── Given entries

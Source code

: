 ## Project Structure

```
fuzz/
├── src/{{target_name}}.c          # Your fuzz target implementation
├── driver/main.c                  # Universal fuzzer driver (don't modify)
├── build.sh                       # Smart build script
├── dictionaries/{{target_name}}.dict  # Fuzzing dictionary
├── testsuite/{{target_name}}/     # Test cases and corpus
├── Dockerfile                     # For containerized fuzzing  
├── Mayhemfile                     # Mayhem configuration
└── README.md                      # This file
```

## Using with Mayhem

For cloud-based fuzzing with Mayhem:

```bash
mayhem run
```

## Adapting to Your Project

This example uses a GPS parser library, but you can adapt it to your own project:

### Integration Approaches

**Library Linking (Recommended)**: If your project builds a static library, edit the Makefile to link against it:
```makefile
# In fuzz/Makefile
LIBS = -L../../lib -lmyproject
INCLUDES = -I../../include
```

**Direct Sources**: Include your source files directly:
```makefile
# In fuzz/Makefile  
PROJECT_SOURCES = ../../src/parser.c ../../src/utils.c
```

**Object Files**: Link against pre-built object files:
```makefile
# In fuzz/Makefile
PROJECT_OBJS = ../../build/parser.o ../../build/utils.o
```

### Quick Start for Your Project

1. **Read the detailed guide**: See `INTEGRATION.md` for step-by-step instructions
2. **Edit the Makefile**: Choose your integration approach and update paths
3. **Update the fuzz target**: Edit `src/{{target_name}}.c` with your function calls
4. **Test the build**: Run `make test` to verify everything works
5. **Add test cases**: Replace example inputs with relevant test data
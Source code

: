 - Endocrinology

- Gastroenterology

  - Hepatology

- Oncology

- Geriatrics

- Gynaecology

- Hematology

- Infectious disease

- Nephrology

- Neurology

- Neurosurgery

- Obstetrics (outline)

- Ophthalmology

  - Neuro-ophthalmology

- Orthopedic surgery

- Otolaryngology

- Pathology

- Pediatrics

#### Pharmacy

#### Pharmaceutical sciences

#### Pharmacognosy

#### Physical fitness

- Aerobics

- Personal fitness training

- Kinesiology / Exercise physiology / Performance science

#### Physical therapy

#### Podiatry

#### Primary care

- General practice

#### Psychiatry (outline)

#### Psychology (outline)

────

**Exercise goal:**
Above are the records; from them, give again exactly the lines from the one containing "4. **Test the" to the one containing "- Personal fitness training", both lines included, and nothing more.

**Result:**
4. **Test the build**: Run `make test` to verify everything works
5. **Add test cases**: Replace example inputs with relevant test data
Source code

: - Endocrinology

- Gastroenterology

  - Hepatology

- Oncology

- Geriatrics

- Gynaecology

- Hematology

- Infectious disease

- Nephrology

- Neurology

- Neurosurgery

- Obstetrics (outline)

- Ophthalmology

  - Neuro-ophthalmology

- Orthopedic surgery

- Otolaryngology

- Pathology

- Pediatrics

#### Pharmacy

#### Pharmaceutical sciences

#### Pharmacognosy

#### Physical fitness

- Aerobics

- Personal fitness training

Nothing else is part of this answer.